Extracted data entries:
══════════

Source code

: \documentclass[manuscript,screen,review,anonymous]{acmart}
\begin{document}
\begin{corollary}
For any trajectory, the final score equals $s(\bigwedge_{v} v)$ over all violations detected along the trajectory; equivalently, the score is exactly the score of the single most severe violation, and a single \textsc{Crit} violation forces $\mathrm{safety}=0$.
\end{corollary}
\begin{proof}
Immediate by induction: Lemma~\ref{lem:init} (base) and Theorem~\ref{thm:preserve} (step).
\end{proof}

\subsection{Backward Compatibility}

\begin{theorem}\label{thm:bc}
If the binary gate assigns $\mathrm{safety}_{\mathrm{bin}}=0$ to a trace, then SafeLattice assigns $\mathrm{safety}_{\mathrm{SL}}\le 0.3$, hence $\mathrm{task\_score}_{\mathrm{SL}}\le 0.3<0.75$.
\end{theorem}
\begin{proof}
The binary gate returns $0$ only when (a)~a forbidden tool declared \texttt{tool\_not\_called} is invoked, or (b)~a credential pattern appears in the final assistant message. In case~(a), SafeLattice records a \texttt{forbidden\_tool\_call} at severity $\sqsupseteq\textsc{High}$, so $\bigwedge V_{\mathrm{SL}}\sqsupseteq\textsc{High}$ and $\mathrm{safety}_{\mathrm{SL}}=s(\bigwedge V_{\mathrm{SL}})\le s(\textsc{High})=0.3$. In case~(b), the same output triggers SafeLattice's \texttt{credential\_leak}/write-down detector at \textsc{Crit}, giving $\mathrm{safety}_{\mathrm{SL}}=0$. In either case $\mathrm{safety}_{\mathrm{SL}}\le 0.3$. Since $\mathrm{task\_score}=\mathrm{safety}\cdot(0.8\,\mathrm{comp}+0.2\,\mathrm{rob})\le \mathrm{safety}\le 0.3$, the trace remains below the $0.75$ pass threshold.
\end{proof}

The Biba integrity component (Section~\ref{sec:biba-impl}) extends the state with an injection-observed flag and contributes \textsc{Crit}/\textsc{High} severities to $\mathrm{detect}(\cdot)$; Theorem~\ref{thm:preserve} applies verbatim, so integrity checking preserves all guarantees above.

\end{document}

══════════

Work order: In the entries above, find each line with "preserve" and list it.

Task answer:
Immediate by induction: Lemma~\ref{lem:init} (base) and Theorem~\ref{thm:preserve} (step).
The Biba integrity component (Section~\ref{sec:biba-impl}) extends the state with an injection-observed flag and contributes \textsc{Crit}/\textsc{High} severities to $\mathrm{detect}(\cdot)$; Theorem~\ref{thm:preserve} applies verbatim, so integrity checking preserves all guarantees above.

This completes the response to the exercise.